>>>

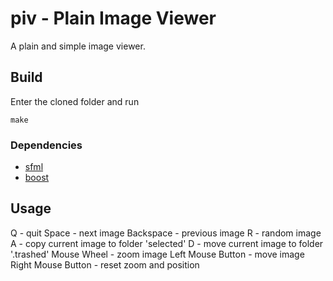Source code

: # piv - Plain Image Viewer

A plain and simple image viewer.

## Build

Enter the cloned folder and run
```
make
```

### Dependencies

* [sfml](https://www.sfml-dev.org)
* [boost](https://www.boost.org)

## Usage

Q - quit
Space - next image
Backspace - previous image
R - random image
A - copy current image to folder 'selected'
D - move current image to folder '.trashed'
Mouse Wheel - zoom image
Left Mouse Button - move image
Right Mouse Button - reset zoom and position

<<<

— Assigned task —
Extract each line from the listing that holds the word "folder".

— Task solution —
Enter the cloned folder and run
A - copy current image to folder 'selected'
D - move current image to folder '.trashed'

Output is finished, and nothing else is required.